Kosmos 123
- Mission type: ABM radar target
- COSPAR ID: 1966-061A
- SATCAT no.: 02295
- Mission duration: 155 days

Spacecraft properties
- Spacecraft type: DS-P1-Yu
- Manufacturer: Yuzhnoye
- Launch mass: 325 kg

Start of mission
- Launch date: 8 July 1966, 05:31:00 GMT
- Rocket: Kosmos-2I 63S1
- Launch site: Kapustin Yar, Site 86/1
- Contractor: Yuzhnoye

End of mission
- Decay date: 10 December 1966

Orbital parameters
- Reference system: Geocentric
- Regime: Low Earth
- Perigee altitude: 256 km
- Apogee altitude: 512 km
- Inclination: 48.8°
- Period: 92.2 minutes
- Epoch: 8 July 1966

= Kosmos 123 =

Soviet military satellite

Kosmos 123 (Космос 123 meaning Cosmos 123), also known as DS-P1-Yu No.5 was a Soviet satellite which was used as a radar calibration target for tests of anti-ballistic missiles. It was built by the Yuzhnoye Design Bureau, and launched in 1966 as part of the Dnepropetrovsk Sputnik programme.
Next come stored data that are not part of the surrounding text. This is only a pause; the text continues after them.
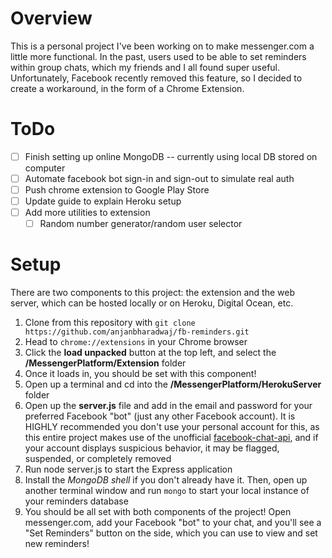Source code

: # 

# Overview
This is a personal project I've been working on to make messenger.com a little more functional. In the past, users used to be able to set reminders within group chats, which my friends and I all found super useful. Unfortunately, Facebook recently removed this feature, so I decided to create a workaround, in the form of a Chrome Extension.
# ToDo

 - [ ] Finish setting up online MongoDB -- currently using local DB stored on computer
 - [ ] Automate facebook bot sign-in and sign-out to simulate real auth 
 - [ ] Push chrome extension to Google Play Store
 - [ ] Update guide to explain Heroku setup
 - [ ] Add more utilities to extension
	 - [ ] Random number generator/random user selector

# Setup

There are two components to this project: the extension and the web server, which can be hosted locally or on Heroku, Digital Ocean, etc.

 1. Clone from this repository with `git clone https://github.com/anjanbharadwaj/fb-reminders.git`
 2. Head to `chrome://extensions` in your Chrome browser
 3. Click the **load unpacked** button at the top left, and select the **/MessengerPlatform/Extension** folder
 4. Once it loads in, you should be set with this component!
 5. Open up a terminal and cd into the **/MessengerPlatform/HerokuServer** folder
 6. Open up the **server.js** file and add in the email and password for your preferred Facebook "bot" (just any other Facebook account). It is HIGHLY recommended you don't use your personal account for this, as this entire project makes use of the unofficial [facebook-chat-api](https://github.com/Schmavery/facebook-chat-api), and if your account displays suspicious behavior, it may be flagged, suspended, or completely removed
 8. Run node server.js to start the Express application
 9. Install the *MongoDB shell* if you don't already have it. Then, open up another terminal window and run `mongo` to start your local instance of your reminders database
 10. You should be all set with both components of the project! Open messenger.com, add your Facebook "bot" to your chat, and you'll see a "Set Reminders" button on the side, which you can use to view and set new reminders!
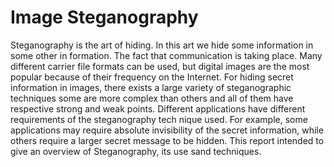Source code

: Image Steganography
====================

Steganography is the art of hiding. In this art we hide some information in some other in formation. The fact that communication is taking place.
Many different carrier file formats can be used, but digital images are the most popular because of their frequency on the Internet.
For hiding secret information in images, there exists a large variety of steganographic techniques some are more complex than others and all of them have respective strong and weak points.
Different applications have different requirements of the steganography tech nique used.
For example, some applications may require absolute invisibility of the secret information, while others require a larger secret message to be hidden.
This report intended to give an overview of Steganography, its use sand techniques.
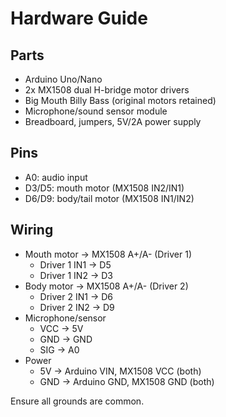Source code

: # Hardware Guide

## Parts
- Arduino Uno/Nano
- 2x MX1508 dual H-bridge motor drivers
- Big Mouth Billy Bass (original motors retained)
- Microphone/sound sensor module
- Breadboard, jumpers, 5V/2A power supply

## Pins
- A0: audio input
- D3/D5: mouth motor (MX1508 IN2/IN1)
- D6/D9: body/tail motor (MX1508 IN1/IN2)

## Wiring
- Mouth motor → MX1508 A+/A- (Driver 1)
  - Driver 1 IN1 → D5
  - Driver 1 IN2 → D3
- Body motor → MX1508 A+/A- (Driver 2)
  - Driver 2 IN1 → D6
  - Driver 2 IN2 → D9
- Microphone/sensor
  - VCC → 5V
  - GND → GND
  - SIG → A0
- Power
  - 5V → Arduino VIN, MX1508 VCC (both)
  - GND → Arduino GND, MX1508 GND (both)

Ensure all grounds are common.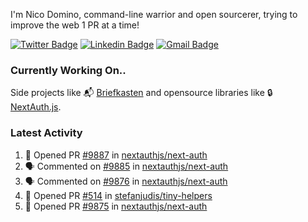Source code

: 
I'm Nico Domino, command-line warrior and open sourcerer, trying to improve the web 1 PR at a time!

[![Twitter Badge](https://img.shields.io/badge/-@ndom91-1ca0f1?style=flat-square&labelColor=1ca0f1&logo=twitter&logoColor=white&link=https://twitter.com/ndom91)](https://twitter.com/ndom91) [![Linkedin Badge](https://img.shields.io/badge/-ndom91-blue?style=flat-square&logo=Linkedin&logoColor=white&link=https://www.linkedin.com/in/ndom91/)](https://www.linkedin.com/in/ndom91/) [![Gmail Badge](https://img.shields.io/badge/-yo@ndo.dev-c14438?style=flat-square&logo=mail.ru&logoColor=white&link=mailto:yo@ndo.dev)](mailto:yo@ndo.dev)

### Currently Working On..

Side projects like 📬 [Briefkasten](https://briefkastenhq.com) and opensource libraries like 🔒 [NextAuth.js](https://github.com/nextauthjs/next-auth).

<!--START_SECTION_PROFILE_VIEWS:readme-info-->
<!--END_SECTION_PROFILE_VIEWS:readme-info-->

<!--START_SECTION_DAILY_COMMIT:readme-info-->
<!--END_SECTION_DAILY_COMMIT:readme-info-->

<!--START_SECTION_WEEKLY_COMMIT:readme-info-->
<!--END_SECTION_WEEKLY_COMMIT:readme-info-->

### Latest Activity

<!--START_SECTION:activity-->
1. 💪 Opened PR [#9887](https://github.com/nextauthjs/next-auth/pull/9887) in [nextauthjs/next-auth](https://github.com/nextauthjs/next-auth)
2. 🗣 Commented on [#9885](https://github.com/nextauthjs/next-auth/pull/9885#issuecomment-1925240223) in [nextauthjs/next-auth](https://github.com/nextauthjs/next-auth)
3. 🗣 Commented on [#9876](https://github.com/nextauthjs/next-auth/pull/9876#issuecomment-1924912298) in [nextauthjs/next-auth](https://github.com/nextauthjs/next-auth)
4. 💪 Opened PR [#514](https://github.com/stefanjudis/tiny-helpers/pull/514) in [stefanjudis/tiny-helpers](https://github.com/stefanjudis/tiny-helpers)
5. 💪 Opened PR [#9875](https://github.com/nextauthjs/next-auth/pull/9875) in [nextauthjs/next-auth](https://github.com/nextauthjs/next-auth)
<!--END_SECTION:activity-->
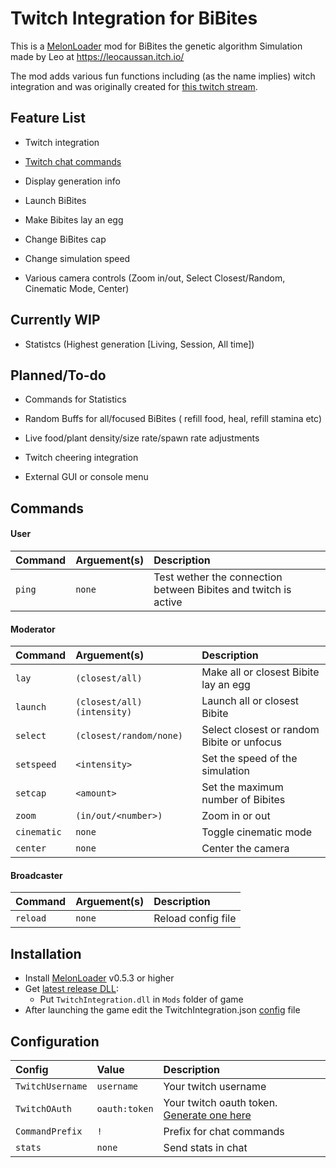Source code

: # Twitch Integration for BiBites

This is a [MelonLoader](https://github.com/LavaGang/MelonLoader) mod for BiBites the genetic algorithm Simulation
made by Leo at https://leocaussan.itch.io/




The mod adds various fun functions including (as the name implies)
witch integration and was originally created for [this twitch stream](https://www.twitch.tv/artificiallifeandchill).

## Feature List

- Twitch integration

- [Twitch chat commands](#commands)

- Display generation info

- Launch BiBites

- Make Bibites lay an egg

- Change BiBites cap

- Change simulation speed

- Various camera controls (Zoom in/out, Select Closest/Random, Cinematic Mode, Center)

## Currently WIP
- Statistcs (Highest generation [Living, Session, All time])

## Planned/To-do
- Commands for Statistics

- Random Buffs for all/focused BiBites ( refill food, heal, refill stamina etc)

- Live food/plant density/size rate/spawn rate adjustments

- Twitch cheering integration

- External GUI or console menu
## Commands
#### User
| Command | Arguement(s) | Description                                                     |
|:--------|:-------------|:----------------------------------------------------------------|
| `ping`  | `none`       | Test wether the connection between Bibites and twitch is active |

#### Moderator
| Command     | Arguement(s)                | Description                                |
|:------------|:----------------------------|:-------------------------------------------|
| `lay`       | `(closest/all)`             | Make all or closest Bibite lay an egg      |
| `launch`    | `(closest/all) (intensity)` | Launch all or closest Bibite               |
| `select`    | `(closest/random/none)`     | Select closest or random Bibite or unfocus |
| `setspeed`  | `<intensity>`               | Set the speed of the simulation            |
| `setcap`    | `<amount>`                  | Set the maximum number of Bibites          |
| `zoom`      | `(in/out/<number>)`         | Zoom in or out                             |
| `cinematic` | `none`                      | Toggle cinematic mode                      |
| `center`    | `none`                      | Center the camera                          |



#### Broadcaster
| Command  | Arguement(s) | Description        |
|:---------|:-------------|:-------------------|
| `reload` | `none`       | Reload config file |


## Installation

- Install [MelonLoader](https://github.com/LavaGang/MelonLoader/releases/tag/v0.5.3) v0.5.3 or higher
- Get [latest release DLL](../../../releases/latest):
  - Put `TwitchIntegration.dll` in `Mods` folder of game
- After launching the game edit the TwitchIntegration.json [config](#Configuration) file

## Configuration

| Config           | Value         | Description                                                               |
|:-----------------|:--------------|:--------------------------------------------------------------------------|
| `TwitchUsername` | `username`    | Your twitch username                                                      |
| `TwitchOAuth`    | `oauth:token` | Your twitch oauth token. [Generate one here](https://twitchapps.com/tmi/) |
| `CommandPrefix`  | `!`           | Prefix for chat commands                                                  |
| `stats`          | `none`        | Send stats in chat                                                        |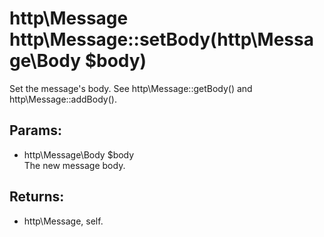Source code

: # http\Message http\Message::setBody(http\Message\Body $body)

Set the message's body.
See http\Message::getBody() and http\Message::addBody().

## Params:

* http\Message\Body $body  
  The new message body.

## Returns:

* http\Message, self.
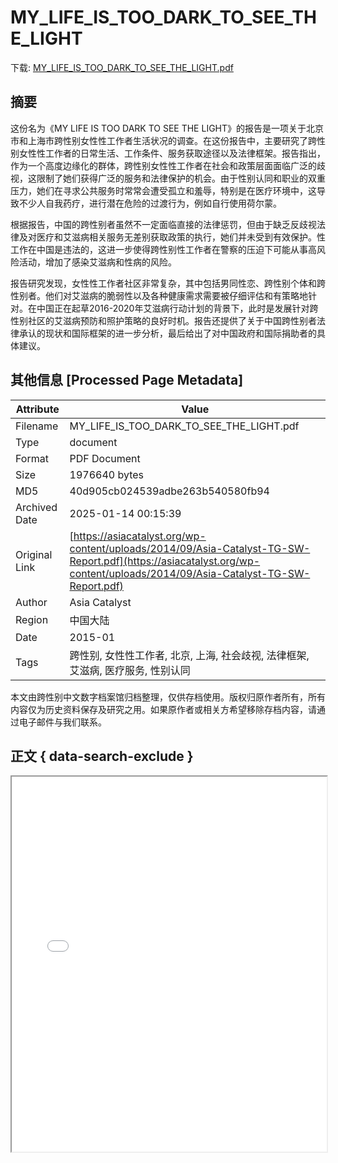 # MY_LIFE_IS_TOO_DARK_TO_SEE_THE_LIGHT

<!-- tcd_download_link -->
下载: [MY_LIFE_IS_TOO_DARK_TO_SEE_THE_LIGHT.pdf](MY_LIFE_IS_TOO_DARK_TO_SEE_THE_LIGHT.pdf)
<!-- tcd_download_link_end -->

## 摘要

<!-- tcd_abstract -->
这份名为《MY LIFE IS TOO DARK TO SEE THE LIGHT》的报告是一项关于北京市和上海市跨性别女性性工作者生活状况的调查。在这份报告中，主要研究了跨性别女性性工作者的日常生活、工作条件、服务获取途径以及法律框架。报告指出，作为一个高度边缘化的群体，跨性别女性性工作者在社会和政策层面面临广泛的歧视，这限制了她们获得广泛的服务和法律保护的机会。由于性别认同和职业的双重压力，她们在寻求公共服务时常常会遭受孤立和羞辱，特别是在医疗环境中，这导致不少人自我药疗，进行潜在危险的过渡行为，例如自行使用荷尔蒙。

根据报告，中国的跨性别者虽然不一定面临直接的法律惩罚，但由于缺乏反歧视法律及对医疗和艾滋病相关服务无差别获取政策的执行，她们并未受到有效保护。性工作在中国是违法的，这进一步使得跨性别性工作者在警察的压迫下可能从事高风险活动，增加了感染艾滋病和性病的风险。

报告研究发现，女性性工作者社区非常复杂，其中包括男同性恋、跨性别个体和跨性别者。他们对艾滋病的脆弱性以及各种健康需求需要被仔细评估和有策略地针对。在中国正在起草2016-2020年艾滋病行动计划的背景下，此时是发展针对跨性别社区的艾滋病预防和照护策略的良好时机。报告还提供了关于中国跨性别者法律承认的现状和国际框架的进一步分析，最后给出了对中国政府和国际捐助者的具体建议。

<!-- tcd_abstract_end -->

## 其他信息 [Processed Page Metadata]

| Attribute       | Value                                  |
|-----------------|----------------------------------------|
| Filename        | MY_LIFE_IS_TOO_DARK_TO_SEE_THE_LIGHT.pdf                             |
| Type            | document                                 |
| Format          | PDF Document                               |
| Size            | 1976640 bytes                           |
| MD5             | 40d905cb024539adbe263b540580fb94                                  |
| Archived Date   | 2025-01-14 00:15:39                             |
| Original Link   | [https://asiacatalyst.org/wp-content/uploads/2014/09/Asia-Catalyst-TG-SW-Report.pdf](https://asiacatalyst.org/wp-content/uploads/2014/09/Asia-Catalyst-TG-SW-Report.pdf)                         |
| Author          | Asia Catalyst                               |
| Region          | 中国大陆                               |
| Date            | 2015-01                                 |
| Tags            | 跨性别, 女性性工作者, 北京, 上海, 社会歧视, 法律框架, 艾滋病, 医疗服务, 性别认同                                 |

本文由跨性别中文数字档案馆归档整理，仅供存档使用。版权归原作者所有，所有内容仅为历史资料保存及研究之用。如果原作者或相关方希望移除存档内容，请通过电子邮件与我们联系。

## 正文 { data-search-exclude }

<!-- tcd_main_text -->
<iframe src="../MY_LIFE_IS_TOO_DARK_TO_SEE_THE_LIGHT.pdf" width="100%" height="600px">
    <p>无法显示PDF，请下载查看。</p>
</iframe>
<!-- tcd_main_text_end -->

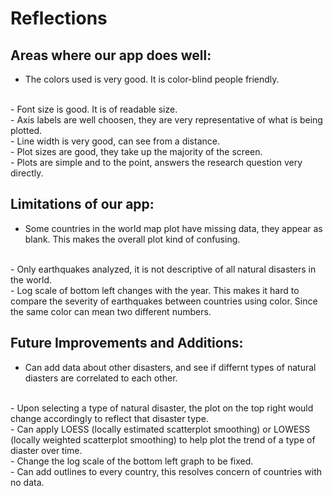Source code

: # Reflections

## Areas where our app does well:
- The colors used is very good. It is color-blind people friendly.
<br>
- Font size is good. It is of readable size.
<br> 
- Axis labels are well choosen, they are very representative of what is being plotted.
<br>
- Line width is very good, can see from a distance.
<br>
- Plot sizes are good, they take up the majority of the screen.
<br>
- Plots are simple and to the point, answers the research question very directly.

## Limitations of our app:
- Some countries in the world map plot have missing data, they appear as blank. This makes the overall plot kind of confusing.
<br>
- Only earthquakes analyzed, it is not descriptive of all natural disasters in the world. 
<br>
- Log scale of bottom left changes with the year. This makes it hard to compare the severity of earthquakes between countries using color. Since the same color can mean two different numbers.
  
## Future Improvements and Additions:
- Can add data about other disasters, and see if differnt types of natural diasters are correlated to each other.
<br>
- Upon selecting a type of natural disaster, the plot on the top right would change accordingly to reflect that disaster type.
<br>
- Can apply LOESS (locally estimated scatterplot smoothing) or LOWESS (locally weighted scatterplot smoothing) to help plot the trend of a type of diaster over time.
<br>
- Change the log scale of the bottom left graph to be fixed.
<br>
- Can add outlines to every country, this resolves concern of countries with no data.
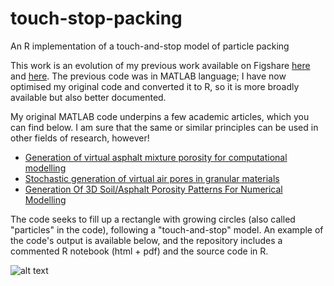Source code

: # touch-stop-packing
An R implementation of a touch-and-stop model of particle packing 

This work is an evolution of my previous work available on Figshare [here](https://doi.org/10.6084/m9.figshare.3839526.v2) and [here](https://doi.org/10.6084/m9.figshare.3839532.v1). The previous code was in MATLAB language; I have now optimised my original code and converted it to R, so it is more broadly available but also better documented.

My original MATLAB code underpins a few academic articles, which you can find below. I am sure that the same or similar principles can be used in other fields of research, however!

* [Generation of virtual asphalt mixture porosity for computational modelling](https://doi.org/10.1016/j.powtec.2015.01.070)
* [Stochastic generation of virtual air pores in granular materials](https://doi.org/10.1007/s10035-015-0585-x)
* [Generation Of 3D Soil/Asphalt Porosity Patterns For Numerical Modelling](https://dx.doi.org/10.3233/978-1-61499-603-3-1089)

The code seeks to fill up a rectangle with growing circles (also called "particles" in the code), following a "touch-and-stop" model. An example of the code's output is available below, and the repository includes a commented R notebook (html + pdf) and the source code in R.

![alt text](https://i.imgur.com/QnF0CLt.png)
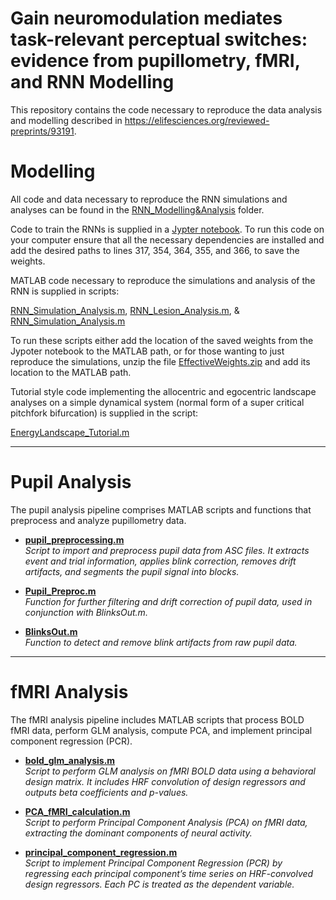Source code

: # Gain neuromodulation mediates task-relevant perceptual switches: evidence from pupillometry, fMRI, and RNN Modelling

This repository contains the code necessary to reproduce the data analysis and modelling described in https://elifesciences.org/reviewed-preprints/93191.

# Modelling 

All code and data necessary to reproduce the RNN simulations and analyses can be found in the [RNN_Modelling&Analysis](https://github.com/cjwhyte/AmbiguousFigures/tree/patch-1/RNN_Modelling%26Analysis) folder. 

Code to train the RNNs is supplied in a [Jypter notebook](https://github.com/cjwhyte/AmbiguousFigures/blob/patch-1/RNN_Modelling%26Analysis/RNNTraining.ipynb). To run this code on your computer ensure that all the necessary dependencies are installed and add the desired paths to lines 317, 354, 364, 355, and 366, to save the weights. 

MATLAB code necessary to reproduce the simulations and analysis of the RNN is supplied in scripts:

[RNN_Simulation_Analysis.m](https://github.com/cjwhyte/AmbiguousFigures/blob/patch-1/RNN_Modelling%26Analysis/RNN_Simulation_Analysis.m), 
[RNN_Lesion_Analysis.m](https://github.com/cjwhyte/AmbiguousFigures/blob/patch-1/RNN_Modelling%26Analysis/RNN_Lesion_Analysis.m), &
[RNN_Simulation_Analysis.m](https://github.com/cjwhyte/AmbiguousFigures/blob/patch-1/RNN_Modelling%26Analysis/RNN_Attractor_Analysis.m)

To run these scripts either add the location of the saved weights from the Jypoter notebook to the MATLAB path, or for those wanting to just reproduce the simulations, unzip the file [EffectiveWeights.zip](https://github.com/cjwhyte/AmbiguousFigures/blob/patch-1/RNN_Modelling%26Analysis/EffectiveWeights.zip) and add its location to the MATLAB path. 

Tutorial style code implementing the allocentric and egocentric landscape analyses on a simple dynamical system (normal form of a super critical pitchfork bifurcation) is supplied in the script:

[EnergyLandscape_Tutorial.m ](https://github.com/cjwhyte/AmbiguousFigures/blob/patch-1/RNN_Modelling%26Analysis/EnergyLandscape_Tutorial.m)

---

# Pupil Analysis

The pupil analysis pipeline comprises MATLAB scripts and functions that preprocess and analyze pupillometry data.

- **[pupil_preprocessing.m](https://github.com/ShineLabUSYD/AmbiguousFigures/tree/main/PupilAnalysis/pupil_preprocessing.m)**  
  *Script to import and preprocess pupil data from ASC files. It extracts event and trial information, applies blink correction, removes drift artifacts, and segments the pupil signal into blocks.*

- **[Pupil_Preproc.m](https://github.com/ShineLabUSYD/AmbiguousFigures/tree/main/PupilAnalysis/Pupil_Preproc.m)**  
  *Function for further filtering and drift correction of pupil data, used in conjunction with BlinksOut.m.*

- **[BlinksOut.m](https://github.com/ShineLabUSYD/AmbiguousFigures/tree/main/PupilAnalysis/BlinksOut.m)**  
  *Function to detect and remove blink artifacts from raw pupil data.*

---

# fMRI Analysis

The fMRI analysis pipeline includes MATLAB scripts that process BOLD fMRI data, perform GLM analysis, compute PCA, and implement principal component regression (PCR).

- **[bold_glm_analysis.m](https://github.com/ShineLabUSYD/AmbiguousFigures/tree/main/fMRIAnalysis/bold_glm_analysis.m)**  
  *Script to perform GLM analysis on fMRI BOLD data using a behavioral design matrix. It includes HRF convolution of design regressors and outputs beta coefficients and p-values.*

- **[PCA_fMRI_calculation.m](https://github.com/ShineLabUSYD/AmbiguousFigures/tree/main/fMRIAnalysis/PCA_fMRI_calculation.m)**  
  *Script to perform Principal Component Analysis (PCA) on fMRI data, extracting the dominant components of neural activity.*

- **[principal_component_regression.m](https://github.com/ShineLabUSYD/AmbiguousFigures/tree/main/fMRIAnalysis/principal_component_regression.m)**  
  *Script to implement Principal Component Regression (PCR) by regressing each principal component’s time series on HRF-convolved design regressors. Each PC is treated as the dependent variable.*

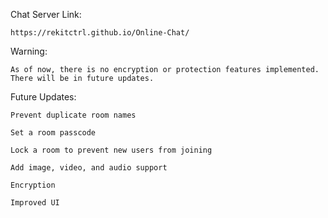 Chat Server Link:

    https://rekitctrl.github.io/Online-Chat/

Warning:

    As of now, there is no encryption or protection features implemented. There will be in future updates.

Future Updates:

    Prevent duplicate room names
    
    Set a room passcode
    
    Lock a room to prevent new users from joining
    
    Add image, video, and audio support
    
    Encryption
    
    Improved UI
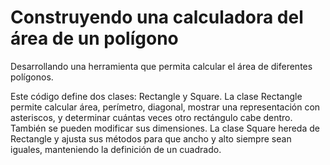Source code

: # Construyendo una calculadora del área de un polígono
Desarrollando una herramienta que permita calcular el área de diferentes polígonos.

Este código define dos clases: Rectangle y Square. La clase Rectangle permite calcular área, perímetro, diagonal, mostrar una representación con asteriscos, y determinar cuántas veces otro rectángulo cabe dentro. También se pueden modificar sus dimensiones. La clase Square hereda de Rectangle y ajusta sus métodos para que ancho y alto siempre sean iguales, manteniendo la definición de un cuadrado.
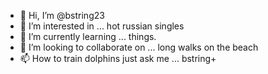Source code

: - 👋 Hi, I’m @bstring23
- 👀 I’m interested in ... hot russian singles
- 🌱 I’m currently learning ... things.
- 💞️ I’m looking to collaborate on ... long walks on the beach
- 📫 How to train dolphins just ask me ... bstring+

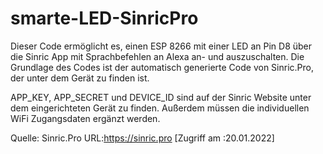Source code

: # smarte-LED-SinricPro
Dieser Code ermöglicht es, einen ESP 8266 mit einer LED an Pin D8 über die Sinric App mit Sprachbefehlen an Alexa an- und auszuschalten.
Die Grundlage des Codes ist der automatisch generierte Code von Sinric.Pro, der unter dem Gerät zu finden ist. 

APP_KEY, APP_SECRET und DEVICE_ID sind auf der Sinric Website unter dem eingerichteten Gerät zu finden. Außerdem müssen die individuellen WiFi Zugangsdaten ergänzt werden.

Quelle: Sinric.Pro URL:https://sinric.pro [Zugriff am :20.01.2022]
A Kosmos-2I 63S1 carrier rocket was used to launch Kosmos 123. The launch occurred from Site 86/1 at Kapustin Yar, at 05:31 GMT on 8 July 1966. and following its successful arrival in orbit the spacecraft received its Kosmos designation; along with the International Designator 1966-061A and the Satellite Catalog Number 02295.

Kosmos 123 separated from the carrier rocket into a low Earth orbit with a perigee of 256 km, an apogee of 512 km, an inclination of 48.8°, and an orbital period of 92.2 minutes. It decayed from orbit on 10 December 1966. Kosmos 123 was the sixth of seventy-nine DS-P1-Yu satellites to be launched, and the fifth of seventy-two to successfully reach orbit.